А однажды к нам пришел – к Марине, вернее, – человек совершенно другого типа. Полная противоположность Саше. Это был мрачный, мрачный прежде всего, замкнутый – нет, сомкнутый своими «начинаниями», – очень молодой человек. Он пришел с черного хода, снял шапку и постучал в ближайшую дверь. Она оказалась Марининой. Он вошел в протянутые кверху зеленые руки растений вокруг мужского большого письменного стола. В блеск книжных переплетов и стекол старинных гравюр, в портреты Наполеона и герцога Рейхштадтского, Марии Башкирцевой, Сары Бернар и мамы, мамы, глядевшей на него сверху и вбок – взглядом полунегодованья‑полугордыни, которым она когда‑то поглядела в Нерви под объективом фотографа, может быть думая о Тигре. Взгляд этот жил и жил с нами, после нее. (Это тот портрет, о котором Марина в своих «Воспоминаниях детства» писала, «где она так похожа на Байрона». Чертами – нисколько. Но вот этот взгляд, сверху и вбок…)

– Вы – Марина Ивановна Цветаева, автор «Вечернего альбома»? – спросил вошедший, небольшой, плотный, остроглазый, низколобый человек.

– Я.

– А я (он назвал свое имя – не помню). Я пришел с вами потолковать об убеждениях и о мнениях. Я не могу установить ваши по стихам. У меня много вопросов. Вы не заняты сейчас?
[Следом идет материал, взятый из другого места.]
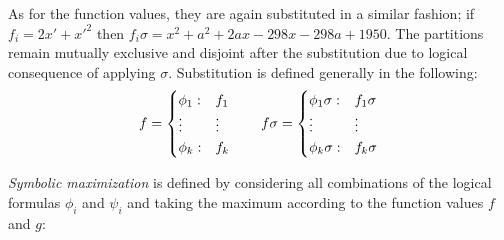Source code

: \documentclass[letterpaper]{article}
\renewcommand{\-}{\text{-}}
\begin{document}
As for the function values, they are again substituted in a similar fashion; if  $f_i = 2x'+x'^{2}$  then  $f_i\sigma = x^{2} + a^{2} + 2ax - 298x -298a +1950 $. 
The partitions remain mutually exclusive and disjoint after the substitution due to logical consequence of applying $\sigma$. Substitution is defined generally in the following:
{\footnotesize
\begin{equation}
\begin{tabular}{r c c l}
&
\hspace{-6mm} 
  $f = \begin{cases}
    \phi_1: & f_1 \\ 
   \vdots&\vdots \\ 
    \phi_k: & f_k \\ 
  \end{cases}$
&

&
\hspace{-2mm}
  $f\sigma = \begin{cases}
    \phi_1\sigma: & f_1\sigma \\ 
   \vdots&\vdots \\ 
    \phi_k\sigma: & f_k\sigma \\ 
  \end{cases}$
\end{tabular}
\end{equation}
}

\emph{Symbolic maximization} is defined by considering all combinations of the logical formulas $\phi_i$ and $\psi_i$ and taking the maximum according to the function values $f$ and $g$:
\vspace{-5mm}
\end{document}
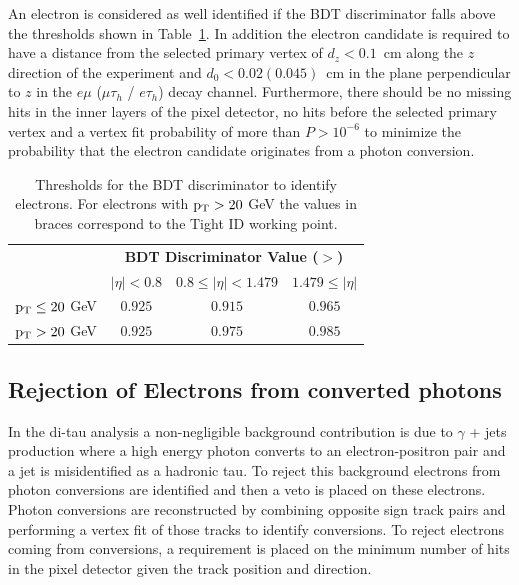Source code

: An electron is considered as well identified if the BDT discriminator falls above the thresholds shown
in Table~\ref{tab:ElectronID-Thresholds}\@. In addition the electron candidate is required to have a
distance from the selected primary vertex of $d_{z}<0.1$~cm along the $z$ direction of the experiment
 and $d_{0}<0.02 (0.045)$~cm in the plane perpendicular to $z$ in the $e\mu$ ($\mu\tau_{h}$ / $e\tau_{h}$)
decay channel. Furthermore, there should be no missing hits in the inner layers of the pixel detector, no
hits before the selected primary vertex and a vertex fit probability of more than $P>10^{-6}$ to minimize the probability that the electron candidate originates from a photon conversion.

\begin{table}[!ht]
\begin{center}
\begin{tabular}{|l|c|c|c|}
\multicolumn{1}{c}{ }      & \multicolumn{3}{c}{\bf BDT Discriminator Value ($>$)}                 \\
\cline{2-4}
\multicolumn{1}{c|}{ }     & $|\eta|<0.8$      & $0.8 \leq |\eta| < 1.479$  & $1.479 \leq |\eta|$  \\
\hline
$\mathrm{p_{T}}\leq 20$ GeV          & $0.925$           & $0.915$                    & $0.965$              \\
$\mathrm{p_{T}}>    20$ GeV          & $0.925$ & $0.975$          & $0.985$    \\
\hline
\end{tabular}
\caption{
  Thresholds for the BDT discriminator to identify electrons. For electrons with $\mathrm{p_{T}}>20$ GeV the values in braces correspond to the Tight ID working point.}
\label{tab:ElectronID-Thresholds}
\end{center}
\end{table}

\subsection{Rejection of Electrons from converted photons} %
In the di-tau analysis a non-negligible background contribution 
is due to $\gamma$ + jets production where a high energy
photon converts to an electron-positron pair and a jet is
misidentified as a hadronic tau. To reject this background
electrons from photon conversions are identified and then 
a veto is placed on these electrons.
Photon conversions %
are reconstructed by combining opposite sign track pairs and performing
a vertex fit of those tracks to identify conversions.
To reject electrons coming from conversions, a requirement is placed
on the minimum number of hits in the pixel detector given the
track position and direction.

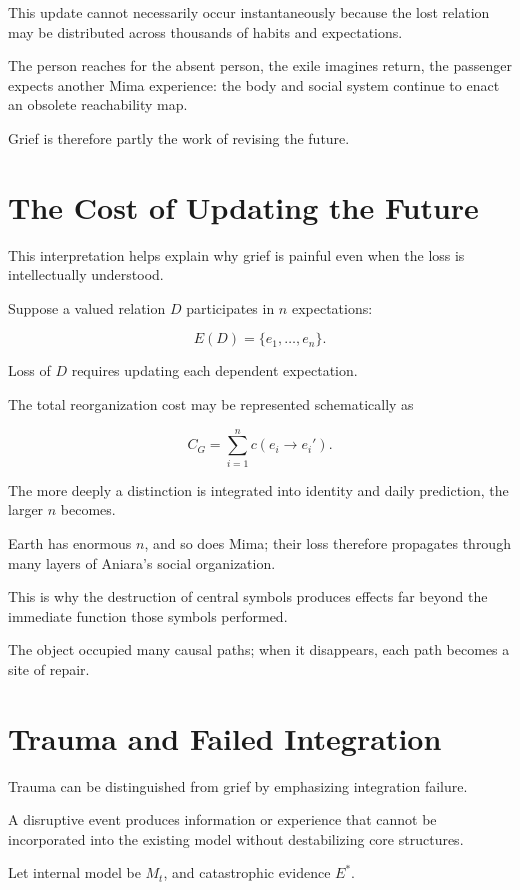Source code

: \documentclass[11pt,oneside]{book}
\theoremstyle{definition}
\theoremstyle{remark}
\begin{document}
This update cannot necessarily occur instantaneously because the lost relation may be distributed across thousands of habits and expectations.

The person reaches for the absent person, the exile imagines return, the passenger expects another Mima experience: the body and social system continue to enact an obsolete reachability map.

Grief is therefore partly the work of revising the future.

\section{The Cost of Updating the Future}

This interpretation helps explain why grief is painful even when the loss is intellectually understood.

Suppose a valued relation \(D\) participates in \(n\) expectations:

\[
E(D)
=
\{e_1,\ldots,e_n\}.
\]

Loss of \(D\) requires updating each dependent expectation.

The total reorganization cost may be represented schematically as

\[
C_G
=
\sum_{i=1}^{n}
c(e_i\rightarrow e_i').
\]

The more deeply a distinction is integrated into identity and daily prediction, the larger \(n\) becomes.

Earth has enormous \(n\), and so does Mima; their loss therefore propagates through many layers of Aniara's social organization.

This is why the destruction of central symbols produces effects far beyond the immediate function those symbols performed.

The object occupied many causal paths; when it disappears, each path becomes a site of repair.

\section{Trauma and Failed Integration}

Trauma can be distinguished from grief by emphasizing integration failure.

A disruptive event produces information or experience that cannot be incorporated into the existing model without destabilizing core structures.

Let internal model be \(M_t\), and catastrophic evidence \(E^\ast\).
\end{document}

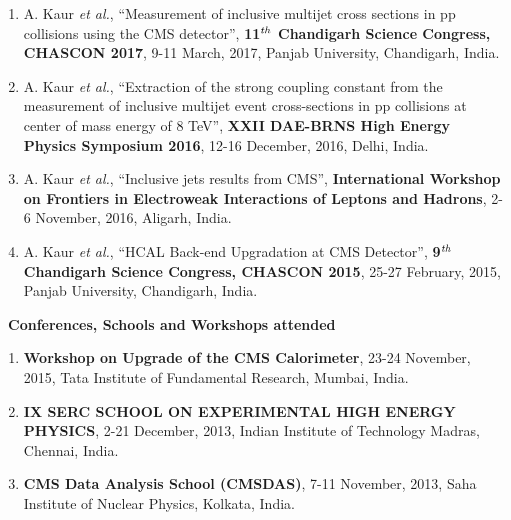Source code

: \begin{itemize}
\begin{enumerate}
\item A. Kaur {\it et al.}, ``Measurement of inclusive multijet cross sections in pp collisions using the CMS detector'', {\bf 11$^{\rm \it th}$ Chandigarh Science Congress, CHASCON 2017}, 9-11 March, 2017, Panjab University, Chandigarh, India.  

\item A. Kaur {\it et al.}, ``Extraction of the strong coupling constant from the measurement of inclusive multijet event cross-sections in pp collisions at center of mass energy of 8 TeV'', {\bf XXII DAE­-BRNS High Energy Physics Symposium 2016}, 12-16 December, 2016, Delhi, India.

\item A. Kaur {\it et al.}, ``Inclusive jets results from CMS'', {\bf International Workshop on Frontiers in Electroweak Interactions of Leptons and Hadrons}, 2-6 November, 2016, Aligarh, India.

\item A. Kaur {\it et al.}, ``HCAL Back-end Upgradation at CMS Detector'', {\bf 9$^{\rm \it th}$ Chandigarh Science Congress, CHASCON 2015}, 25-27 February, 2015, Panjab University, Chandigarh, India.

\end{enumerate}
\vspace*{3mm}

{\Large \item {\bf ~Conferences, Schools and Workshops attended}}
\begin{enumerate}

\item {\bf Workshop on Upgrade of the CMS Calorimeter}, 23-24 November, 2015, Tata Institute of Fundamental Research, Mumbai, India.

\item {\bf IX SERC SCHOOL ON EXPERIMENTAL HIGH ENERGY PHYSICS}, 2-21 December, 2013, Indian Institute of Technology Madras, Chennai, India. 

\item {\bf CMS Data Analysis School (CMSDAS)}, 7-11 November, 2013, Saha Institute of Nuclear Physics, Kolkata, India.


\end{enumerate}
\end{itemize}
Что ему отвечала Марина? Но довольно скоро она привела его наверх ко мне и, только поведя в его сторону глазами, сказала все. И мы бросились в бой. Что мы только ни говорили! Это было совершенное вдохновенье отчаяния.

Мы говорили всё, что нам шло в голову – и не шло в его. Бред за бредом. Ликовали, опьяняясь свободой вымысла и его все мрачневшим взглядом. Наконец Марина подвела его к окну, где за инеем светились окна фантастического здания типографии Левенсона – с башенками.

– А тут живет наш дед, он – феодальный барон, – сказала Марина. – И мы с Асей…

– …каждый день ездим к нему в карете с «гербами», – продолжала я, – и он…

Но наш гость сказал твердо:

– Мне надо идти заниматься. Я, может быть, еще к вам приду.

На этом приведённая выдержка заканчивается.